Adjuncts, simple sugars such as dex, Candi Syrup I think should be included, there are definitely benefits in allowing. Should create an allowable ingredients list. 

Adjuncts such as corn and rice I feel should be excluded, aim for mostly barley, water, Hops and yeast (sugars aside) should provide a 'level field'


----------



## Zorco (8/10/16)

Lyrebird_Cycles said:


> I'll volunteer to do the ABV measurements for all participants.
> 
> I *think* I've found a way to make the "method of differences" work for beer and I will be doing some validation trials as part of this. It looks like I'll have access to an Anton Paar ALEX 500 for the trials, including some super high gravity brews would be useful.
> 
> This means I won't be competing.


Edit:

Thanks LC


----------



## Grainer (8/10/16)

A few initial comments.

1. Having done this before..many times .....maybe you are thinking too high.. these types of beers need 2-3 years to settle out to reach their prime drinkability..maybe try for 15% .. a suggestion.... 15% is still challenging to get right..this should be somewhat drinkable within a year.

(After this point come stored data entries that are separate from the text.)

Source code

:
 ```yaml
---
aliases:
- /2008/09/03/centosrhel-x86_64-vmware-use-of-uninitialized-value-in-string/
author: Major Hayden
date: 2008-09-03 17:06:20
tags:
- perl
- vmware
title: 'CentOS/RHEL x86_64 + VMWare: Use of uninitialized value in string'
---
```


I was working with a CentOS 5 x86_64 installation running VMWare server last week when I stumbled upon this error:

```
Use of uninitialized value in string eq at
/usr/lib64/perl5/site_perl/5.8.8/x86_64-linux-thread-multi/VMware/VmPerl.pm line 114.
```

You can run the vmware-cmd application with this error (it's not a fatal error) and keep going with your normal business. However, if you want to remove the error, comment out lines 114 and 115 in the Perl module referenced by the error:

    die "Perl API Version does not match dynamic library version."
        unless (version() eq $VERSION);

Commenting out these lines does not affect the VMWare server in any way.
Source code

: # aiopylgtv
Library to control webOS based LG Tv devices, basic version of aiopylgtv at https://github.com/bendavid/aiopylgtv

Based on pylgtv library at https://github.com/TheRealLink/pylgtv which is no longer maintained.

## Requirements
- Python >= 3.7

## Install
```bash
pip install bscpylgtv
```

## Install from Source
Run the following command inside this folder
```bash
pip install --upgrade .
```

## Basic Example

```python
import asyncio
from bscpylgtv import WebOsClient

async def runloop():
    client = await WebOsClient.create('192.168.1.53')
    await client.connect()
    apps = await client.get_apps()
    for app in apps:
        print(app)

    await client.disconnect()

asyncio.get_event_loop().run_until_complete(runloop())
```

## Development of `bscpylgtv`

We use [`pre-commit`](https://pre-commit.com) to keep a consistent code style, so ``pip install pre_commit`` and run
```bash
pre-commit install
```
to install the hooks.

Above 20% is a huge investment beer that takes a very long time to ferment out, multiple cultures, feeding regimes etc..that take up to at least 4 months or so before you actually get it to settle in the secondary. If at 15% you may also get more people willing to participate.

Maybe consider 2 ranges.. 15%-20% and a 20%+ category - although I would expect you probably won't see much of the second category.

2. How may people would actually have the facilities or access to a distillation unit, when it can easily be achieved by a dilution in the initial wort, which is also a very sound process to determine OG. People could provide photos of the dilutions if you wish..but I really see no point as regardless I think you have to take peoples word for it as per all competitions. It is better to give them a sound method of quantification that is accessible by all, at least then all beers are measured the same way. Fractional distillation is difficult, time consuming and expensive, unless you are offering this as a service? ..food for thought... (EDIT: when writing this there was only one post!)

3. Eisbock: A simple way to achieve high ABV without really worrying about fermentation.. This is a real easy way to achieve high ABV.. but do you want this as it removes the challenge that you have suggested about fermentability etc.. "There exists a dimension above these which requires a level of effort, ingredient selection and control that makes for an interesting challenge." I take it you are excluding Eisbock from this comment? .. I would agree if you are trying o challenge people Eisbock should be excluded.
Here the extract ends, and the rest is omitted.